(TASK DESCRIPTION)
Return a copy of every line in the records that includes the word "this".

Stored data entries
————————

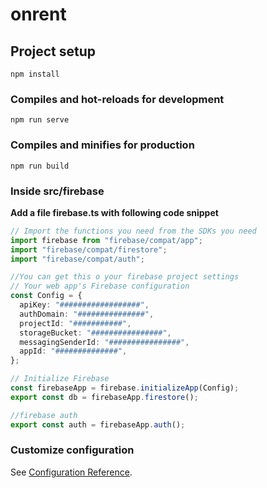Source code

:# onrent

## Project setup
```
npm install
```

### Compiles and hot-reloads for development
```
npm run serve
```

### Compiles and minifies for production
```
npm run build
```

### Inside src/firebase
**Add a file firebase.ts with following code snippet**
```typescript
// Import the functions you need from the SDKs you need
import firebase from "firebase/compat/app";
import "firebase/compat/firestore";
import "firebase/compat/auth";

//You can get this o your firebase project settings
// Your web app's Firebase configuration
const Config = {
  apiKey: "##################",
  authDomain: "###############",
  projectId: "###########",
  storageBucket: "################",
  messagingSenderId: "################",
  appId: "##############",
};

// Initialize Firebase
const firebaseApp = firebase.initializeApp(Config);
export const db = firebaseApp.firestore();

//firebase auth
export const auth = firebaseApp.auth();

```

### Customize configuration
See [Configuration Reference](https://cli.vuejs.org/config/).

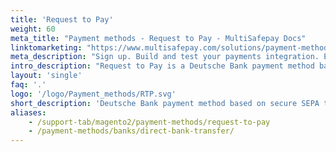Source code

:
 ```yaml
---
title: 'Request to Pay'
weight: 60
meta_title: "Payment methods - Request to Pay - MultiSafepay Docs"
linktomarketing: "https://www.multisafepay.com/solutions/payment-methods/request-to-pay"
meta_description: "Sign up. Build and test your payments integration. Explore our products and services. Use our API Reference, SDKs, and wrappers. Get support."
intro_description: "Request to Pay is a Deutsche Bank payment method based on the PSD2 Open Banking API. Customers are redirected to Deutsche Bank online banking, authenticate themselves, and authorize a secure SEPA transfer."
layout: 'single'
faq: '.'
logo: '/logo/Payment_methods/RTP.svg'
short_description: 'Deutsche Bank payment method based on secure SEPA transfers.'
aliases:
    - /support-tab/magento2/payment-methods/request-to-pay
    - /payment-methods/banks/direct-bank-transfer/
---
```

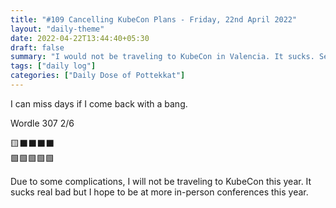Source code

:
 ```yaml
---
title: "#109 Cancelling KubeCon Plans - Friday, 22nd April 2022"
layout: "daily-theme"
date: 2022-04-22T13:44:40+05:30
draft: false
summary: "I would not be traveling to KubeCon in Valencia. It sucks. See you next year!"
tags: ["daily log"]
categories: ["Daily Dose of Pottekkat"]
---
```


I can miss days if I come back with a bang.

Wordle 307 2/6

🟨⬛⬛⬛⬛\
🟩🟩🟩🟩🟩

Due to some complications, I will not be traveling to KubeCon this year. It sucks real bad but I hope to be at more in-person conferences this year.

————————

(WRITTEN SOLUTION)
//You can get this o your firebase project settings
Due to some complications, I will not be traveling to KubeCon this year. It sucks real bad but I hope to be at more in-person conferences this year.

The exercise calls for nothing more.